Saved entries:
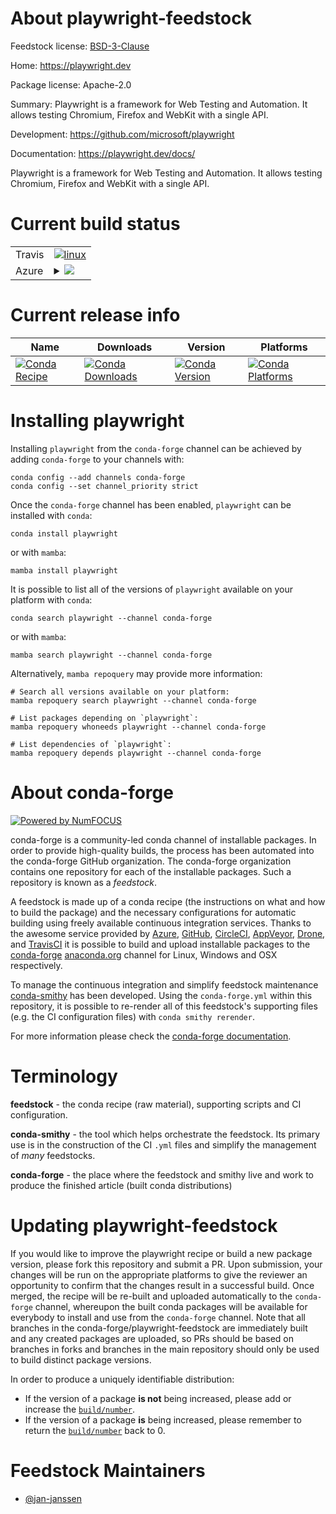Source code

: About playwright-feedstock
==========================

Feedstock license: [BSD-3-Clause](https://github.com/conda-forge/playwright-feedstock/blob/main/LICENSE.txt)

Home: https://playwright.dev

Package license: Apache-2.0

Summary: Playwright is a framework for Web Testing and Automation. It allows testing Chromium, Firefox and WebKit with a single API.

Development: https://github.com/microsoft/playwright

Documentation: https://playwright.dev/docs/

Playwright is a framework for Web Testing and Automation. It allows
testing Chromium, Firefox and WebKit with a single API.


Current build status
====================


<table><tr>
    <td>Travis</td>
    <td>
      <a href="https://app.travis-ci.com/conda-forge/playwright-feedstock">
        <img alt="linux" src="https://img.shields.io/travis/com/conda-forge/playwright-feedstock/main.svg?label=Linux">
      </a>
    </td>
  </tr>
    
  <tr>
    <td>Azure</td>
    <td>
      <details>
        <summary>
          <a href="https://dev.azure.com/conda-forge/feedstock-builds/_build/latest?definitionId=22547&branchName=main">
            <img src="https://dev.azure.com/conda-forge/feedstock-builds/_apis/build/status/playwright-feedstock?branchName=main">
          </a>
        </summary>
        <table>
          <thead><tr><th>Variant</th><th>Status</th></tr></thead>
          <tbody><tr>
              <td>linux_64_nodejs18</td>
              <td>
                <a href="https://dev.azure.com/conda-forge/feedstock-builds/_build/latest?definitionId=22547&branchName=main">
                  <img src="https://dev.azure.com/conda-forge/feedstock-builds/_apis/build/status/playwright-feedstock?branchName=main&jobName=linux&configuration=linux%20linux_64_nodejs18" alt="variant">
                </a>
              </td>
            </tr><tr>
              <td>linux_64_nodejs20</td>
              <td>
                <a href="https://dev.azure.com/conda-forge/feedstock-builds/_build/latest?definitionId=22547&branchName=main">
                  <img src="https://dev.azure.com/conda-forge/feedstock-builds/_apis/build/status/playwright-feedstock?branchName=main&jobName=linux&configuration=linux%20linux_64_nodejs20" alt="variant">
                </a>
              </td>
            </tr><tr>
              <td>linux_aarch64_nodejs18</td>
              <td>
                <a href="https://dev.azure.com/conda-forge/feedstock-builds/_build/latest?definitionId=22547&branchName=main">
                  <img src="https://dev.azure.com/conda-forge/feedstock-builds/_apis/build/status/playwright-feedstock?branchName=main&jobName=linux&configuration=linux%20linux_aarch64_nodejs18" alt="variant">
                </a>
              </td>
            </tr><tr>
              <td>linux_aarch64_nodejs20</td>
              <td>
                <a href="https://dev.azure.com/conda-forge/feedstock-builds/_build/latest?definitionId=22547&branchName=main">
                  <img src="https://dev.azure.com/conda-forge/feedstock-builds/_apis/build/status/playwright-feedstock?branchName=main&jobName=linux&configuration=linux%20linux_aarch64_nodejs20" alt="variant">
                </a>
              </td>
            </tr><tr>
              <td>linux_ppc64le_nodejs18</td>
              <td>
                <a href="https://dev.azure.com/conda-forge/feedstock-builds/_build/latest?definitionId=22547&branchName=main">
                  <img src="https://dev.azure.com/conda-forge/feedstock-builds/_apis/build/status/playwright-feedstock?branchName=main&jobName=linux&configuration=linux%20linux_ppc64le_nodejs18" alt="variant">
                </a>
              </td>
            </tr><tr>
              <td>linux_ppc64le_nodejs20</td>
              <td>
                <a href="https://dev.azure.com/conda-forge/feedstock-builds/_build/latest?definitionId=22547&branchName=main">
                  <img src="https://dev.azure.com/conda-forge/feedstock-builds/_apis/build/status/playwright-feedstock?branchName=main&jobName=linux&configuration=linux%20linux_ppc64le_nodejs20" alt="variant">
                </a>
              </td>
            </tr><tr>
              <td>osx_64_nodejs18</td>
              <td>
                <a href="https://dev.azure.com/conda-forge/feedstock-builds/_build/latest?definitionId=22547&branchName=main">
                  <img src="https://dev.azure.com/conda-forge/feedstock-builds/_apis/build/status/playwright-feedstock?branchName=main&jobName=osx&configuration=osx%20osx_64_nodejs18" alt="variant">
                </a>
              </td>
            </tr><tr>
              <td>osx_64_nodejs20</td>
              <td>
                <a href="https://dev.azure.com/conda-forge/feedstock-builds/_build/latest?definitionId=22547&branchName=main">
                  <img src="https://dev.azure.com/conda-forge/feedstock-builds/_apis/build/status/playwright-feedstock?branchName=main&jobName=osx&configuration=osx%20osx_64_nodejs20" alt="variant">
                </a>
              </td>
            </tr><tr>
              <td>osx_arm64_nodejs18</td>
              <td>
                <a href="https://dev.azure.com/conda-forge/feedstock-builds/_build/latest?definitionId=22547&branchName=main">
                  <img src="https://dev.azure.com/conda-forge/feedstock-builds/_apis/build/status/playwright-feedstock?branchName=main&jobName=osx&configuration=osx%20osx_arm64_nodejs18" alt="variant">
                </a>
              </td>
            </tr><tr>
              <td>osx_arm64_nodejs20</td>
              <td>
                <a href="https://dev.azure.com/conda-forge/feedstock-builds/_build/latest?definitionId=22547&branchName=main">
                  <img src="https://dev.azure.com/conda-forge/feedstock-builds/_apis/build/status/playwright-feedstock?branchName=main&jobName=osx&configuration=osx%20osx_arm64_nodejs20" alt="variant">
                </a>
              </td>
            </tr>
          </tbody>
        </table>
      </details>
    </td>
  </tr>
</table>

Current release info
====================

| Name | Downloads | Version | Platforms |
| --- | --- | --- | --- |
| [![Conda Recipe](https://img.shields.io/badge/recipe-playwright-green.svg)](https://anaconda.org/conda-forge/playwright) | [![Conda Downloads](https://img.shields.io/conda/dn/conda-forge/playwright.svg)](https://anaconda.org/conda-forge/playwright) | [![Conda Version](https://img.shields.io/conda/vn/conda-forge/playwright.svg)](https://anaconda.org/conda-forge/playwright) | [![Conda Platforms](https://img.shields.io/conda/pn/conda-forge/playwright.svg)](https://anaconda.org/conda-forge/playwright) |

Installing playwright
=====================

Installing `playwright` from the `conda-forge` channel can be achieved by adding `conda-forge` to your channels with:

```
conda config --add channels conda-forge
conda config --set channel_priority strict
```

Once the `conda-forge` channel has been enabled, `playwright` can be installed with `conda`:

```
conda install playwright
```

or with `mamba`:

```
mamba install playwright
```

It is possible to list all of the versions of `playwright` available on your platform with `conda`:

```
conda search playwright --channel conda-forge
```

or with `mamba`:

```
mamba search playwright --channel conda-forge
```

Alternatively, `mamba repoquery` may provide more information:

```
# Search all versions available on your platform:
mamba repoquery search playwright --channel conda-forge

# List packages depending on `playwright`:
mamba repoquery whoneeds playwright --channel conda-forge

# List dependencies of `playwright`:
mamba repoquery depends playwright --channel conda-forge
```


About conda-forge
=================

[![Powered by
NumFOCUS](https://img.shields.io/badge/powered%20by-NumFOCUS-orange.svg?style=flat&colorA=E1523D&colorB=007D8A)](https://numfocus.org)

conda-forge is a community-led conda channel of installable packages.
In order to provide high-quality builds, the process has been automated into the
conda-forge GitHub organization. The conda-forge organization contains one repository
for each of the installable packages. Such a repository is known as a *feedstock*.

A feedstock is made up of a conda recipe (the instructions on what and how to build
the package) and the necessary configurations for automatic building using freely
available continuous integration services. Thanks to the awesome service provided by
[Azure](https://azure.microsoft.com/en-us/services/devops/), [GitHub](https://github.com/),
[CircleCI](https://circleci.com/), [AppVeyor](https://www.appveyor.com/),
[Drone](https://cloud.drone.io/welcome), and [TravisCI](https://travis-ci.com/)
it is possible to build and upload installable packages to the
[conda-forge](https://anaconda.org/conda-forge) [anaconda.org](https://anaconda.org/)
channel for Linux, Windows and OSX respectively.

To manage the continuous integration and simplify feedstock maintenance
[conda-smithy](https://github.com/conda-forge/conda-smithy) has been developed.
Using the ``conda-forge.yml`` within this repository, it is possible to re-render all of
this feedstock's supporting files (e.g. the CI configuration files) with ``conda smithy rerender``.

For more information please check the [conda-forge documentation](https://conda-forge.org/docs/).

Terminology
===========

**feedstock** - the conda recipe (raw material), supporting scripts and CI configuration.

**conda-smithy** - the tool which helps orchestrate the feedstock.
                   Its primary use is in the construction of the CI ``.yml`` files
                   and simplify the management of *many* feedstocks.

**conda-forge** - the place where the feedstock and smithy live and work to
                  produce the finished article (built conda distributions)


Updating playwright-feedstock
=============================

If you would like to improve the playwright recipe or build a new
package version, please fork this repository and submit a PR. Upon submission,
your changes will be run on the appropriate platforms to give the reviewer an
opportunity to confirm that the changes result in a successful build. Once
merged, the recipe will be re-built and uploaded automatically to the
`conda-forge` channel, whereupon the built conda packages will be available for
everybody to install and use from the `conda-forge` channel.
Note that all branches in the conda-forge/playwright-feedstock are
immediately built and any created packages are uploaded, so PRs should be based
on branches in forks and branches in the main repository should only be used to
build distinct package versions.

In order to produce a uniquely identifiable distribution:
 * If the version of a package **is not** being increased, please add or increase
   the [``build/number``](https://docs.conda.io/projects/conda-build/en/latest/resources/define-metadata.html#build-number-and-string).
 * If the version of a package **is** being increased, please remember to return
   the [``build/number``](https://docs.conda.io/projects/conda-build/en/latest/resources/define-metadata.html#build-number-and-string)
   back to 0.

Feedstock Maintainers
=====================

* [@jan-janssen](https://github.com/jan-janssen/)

Task description: Tell how many lines of the data include the word "microsoft", and nothing else.

Answer below: 2